[Stored data]
::::::::::
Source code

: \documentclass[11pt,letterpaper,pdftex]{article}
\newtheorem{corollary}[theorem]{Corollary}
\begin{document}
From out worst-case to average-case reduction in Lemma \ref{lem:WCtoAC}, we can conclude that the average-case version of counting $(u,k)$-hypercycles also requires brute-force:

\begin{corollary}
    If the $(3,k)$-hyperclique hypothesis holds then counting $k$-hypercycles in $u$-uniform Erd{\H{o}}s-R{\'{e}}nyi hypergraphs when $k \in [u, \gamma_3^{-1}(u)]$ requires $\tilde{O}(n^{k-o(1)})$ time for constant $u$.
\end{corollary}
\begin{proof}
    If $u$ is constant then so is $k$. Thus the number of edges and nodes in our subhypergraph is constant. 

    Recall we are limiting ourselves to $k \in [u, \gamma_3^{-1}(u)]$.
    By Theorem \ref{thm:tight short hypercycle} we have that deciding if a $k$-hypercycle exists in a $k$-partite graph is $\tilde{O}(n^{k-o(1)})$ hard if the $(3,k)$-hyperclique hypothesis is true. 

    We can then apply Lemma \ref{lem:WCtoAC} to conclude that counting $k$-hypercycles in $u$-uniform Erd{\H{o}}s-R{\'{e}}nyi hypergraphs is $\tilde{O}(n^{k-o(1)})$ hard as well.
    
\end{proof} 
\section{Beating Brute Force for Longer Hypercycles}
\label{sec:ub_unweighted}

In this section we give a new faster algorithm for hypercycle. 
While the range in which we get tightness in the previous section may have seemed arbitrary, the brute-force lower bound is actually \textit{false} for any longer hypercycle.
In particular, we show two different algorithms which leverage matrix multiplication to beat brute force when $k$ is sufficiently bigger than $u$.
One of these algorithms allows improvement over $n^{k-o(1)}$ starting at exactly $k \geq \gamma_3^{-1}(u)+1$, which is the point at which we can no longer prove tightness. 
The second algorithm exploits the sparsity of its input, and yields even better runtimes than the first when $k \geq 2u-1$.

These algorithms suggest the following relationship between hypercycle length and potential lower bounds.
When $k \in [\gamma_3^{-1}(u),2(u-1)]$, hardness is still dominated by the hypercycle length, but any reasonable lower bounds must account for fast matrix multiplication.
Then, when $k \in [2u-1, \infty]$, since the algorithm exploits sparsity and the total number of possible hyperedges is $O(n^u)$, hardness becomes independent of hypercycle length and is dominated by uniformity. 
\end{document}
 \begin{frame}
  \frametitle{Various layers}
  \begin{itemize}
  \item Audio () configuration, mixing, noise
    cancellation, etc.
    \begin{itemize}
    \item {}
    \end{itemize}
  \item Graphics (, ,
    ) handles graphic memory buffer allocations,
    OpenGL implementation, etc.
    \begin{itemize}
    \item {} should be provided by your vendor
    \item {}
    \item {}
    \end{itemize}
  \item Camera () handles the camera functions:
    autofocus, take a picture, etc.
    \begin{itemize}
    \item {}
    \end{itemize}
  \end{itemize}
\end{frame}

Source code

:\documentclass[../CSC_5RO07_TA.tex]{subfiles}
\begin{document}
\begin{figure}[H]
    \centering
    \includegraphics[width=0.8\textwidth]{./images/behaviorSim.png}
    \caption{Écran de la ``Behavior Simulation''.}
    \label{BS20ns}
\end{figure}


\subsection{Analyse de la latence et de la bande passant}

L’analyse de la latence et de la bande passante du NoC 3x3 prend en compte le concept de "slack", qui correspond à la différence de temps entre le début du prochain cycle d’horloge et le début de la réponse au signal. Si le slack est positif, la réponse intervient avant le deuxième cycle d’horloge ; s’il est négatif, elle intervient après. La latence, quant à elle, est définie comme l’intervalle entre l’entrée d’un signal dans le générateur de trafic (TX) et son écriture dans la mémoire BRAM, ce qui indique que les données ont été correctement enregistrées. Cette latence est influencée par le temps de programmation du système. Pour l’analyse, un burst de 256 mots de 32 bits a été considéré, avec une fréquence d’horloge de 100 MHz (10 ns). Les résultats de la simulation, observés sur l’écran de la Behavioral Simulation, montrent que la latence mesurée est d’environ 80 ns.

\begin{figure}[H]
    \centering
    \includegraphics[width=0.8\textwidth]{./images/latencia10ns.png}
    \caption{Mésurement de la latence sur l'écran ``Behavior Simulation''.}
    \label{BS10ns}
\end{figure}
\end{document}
::::::::::
▸ Exercise brief
Line by line, output the data precisely as shown above.

▸ Response
Source code

: \documentclass[11pt,letterpaper,pdftex]{article}
\newtheorem{corollary}[theorem]{Corollary}
\begin{document}
From out worst-case to average-case reduction in Lemma \ref{lem:WCtoAC}, we can conclude that the average-case version of counting $(u,k)$-hypercycles also requires brute-force:

\begin{corollary}
    If the $(3,k)$-hyperclique hypothesis holds then counting $k$-hypercycles in $u$-uniform Erd{\H{o}}s-R{\'{e}}nyi hypergraphs when $k \in [u, \gamma_3^{-1}(u)]$ requires $\tilde{O}(n^{k-o(1)})$ time for constant $u$.
\end{corollary}
\begin{proof}
    If $u$ is constant then so is $k$. Thus the number of edges and nodes in our subhypergraph is constant. 

    Recall we are limiting ourselves to $k \in [u, \gamma_3^{-1}(u)]$.
    By Theorem \ref{thm:tight short hypercycle} we have that deciding if a $k$-hypercycle exists in a $k$-partite graph is $\tilde{O}(n^{k-o(1)})$ hard if the $(3,k)$-hyperclique hypothesis is true. 

    We can then apply Lemma \ref{lem:WCtoAC} to conclude that counting $k$-hypercycles in $u$-uniform Erd{\H{o}}s-R{\'{e}}nyi hypergraphs is $\tilde{O}(n^{k-o(1)})$ hard as well.
    
\end{proof} 
\section{Beating Brute Force for Longer Hypercycles}
\label{sec:ub_unweighted}

In this section we give a new faster algorithm for hypercycle. 
While the range in which we get tightness in the previous section may have seemed arbitrary, the brute-force lower bound is actually \textit{false} for any longer hypercycle.
In particular, we show two different algorithms which leverage matrix multiplication to beat brute force when $k$ is sufficiently bigger than $u$.
One of these algorithms allows improvement over $n^{k-o(1)}$ starting at exactly $k \geq \gamma_3^{-1}(u)+1$, which is the point at which we can no longer prove tightness. 
The second algorithm exploits the sparsity of its input, and yields even better runtimes than the first when $k \geq 2u-1$.

These algorithms suggest the following relationship between hypercycle length and potential lower bounds.
When $k \in [\gamma_3^{-1}(u),2(u-1)]$, hardness is still dominated by the hypercycle length, but any reasonable lower bounds must account for fast matrix multiplication.
Then, when $k \in [2u-1, \infty]$, since the algorithm exploits sparsity and the total number of possible hyperedges is $O(n^u)$, hardness becomes independent of hypercycle length and is dominated by uniformity. 
\end{document}
 \begin{frame}
  \frametitle{Various layers}
  \begin{itemize}
  \item Audio () configuration, mixing, noise
    cancellation, etc.
    \begin{itemize}
    \item {}
    \end{itemize}
  \item Graphics (, ,
    ) handles graphic memory buffer allocations,
    OpenGL implementation, etc.
    \begin{itemize}
    \item {} should be provided by your vendor
    \item {}
    \item {}
    \end{itemize}
  \item Camera () handles the camera functions:
    autofocus, take a picture, etc.
    \begin{itemize}
    \item {}
    \end{itemize}
  \end{itemize}
\end{frame}

Source code

:\documentclass[../CSC_5RO07_TA.tex]{subfiles}
\begin{document}
\begin{figure}[H]
    \centering
    \includegraphics[width=0.8\textwidth]{./images/behaviorSim.png}
    \caption{Écran de la ``Behavior Simulation''.}
    \label{BS20ns}
\end{figure}


\subsection{Analyse de la latence et de la bande passant}

L’analyse de la latence et de la bande passante du NoC 3x3 prend en compte le concept de "slack", qui correspond à la différence de temps entre le début du prochain cycle d’horloge et le début de la réponse au signal. Si le slack est positif, la réponse intervient avant le deuxième cycle d’horloge ; s’il est négatif, elle intervient après. La latence, quant à elle, est définie comme l’intervalle entre l’entrée d’un signal dans le générateur de trafic (TX) et son écriture dans la mémoire BRAM, ce qui indique que les données ont été correctement enregistrées. Cette latence est influencée par le temps de programmation du système. Pour l’analyse, un burst de 256 mots de 32 bits a été considéré, avec une fréquence d’horloge de 100 MHz (10 ns). Les résultats de la simulation, observés sur l’écran de la Behavioral Simulation, montrent que la latence mesurée est d’environ 80 ns.

\begin{figure}[H]
    \centering
    \includegraphics[width=0.8\textwidth]{./images/latencia10ns.png}
    \caption{Mésurement de la latence sur l'écran ``Behavior Simulation''.}
    \label{BS10ns}
\end{figure}
\end{document}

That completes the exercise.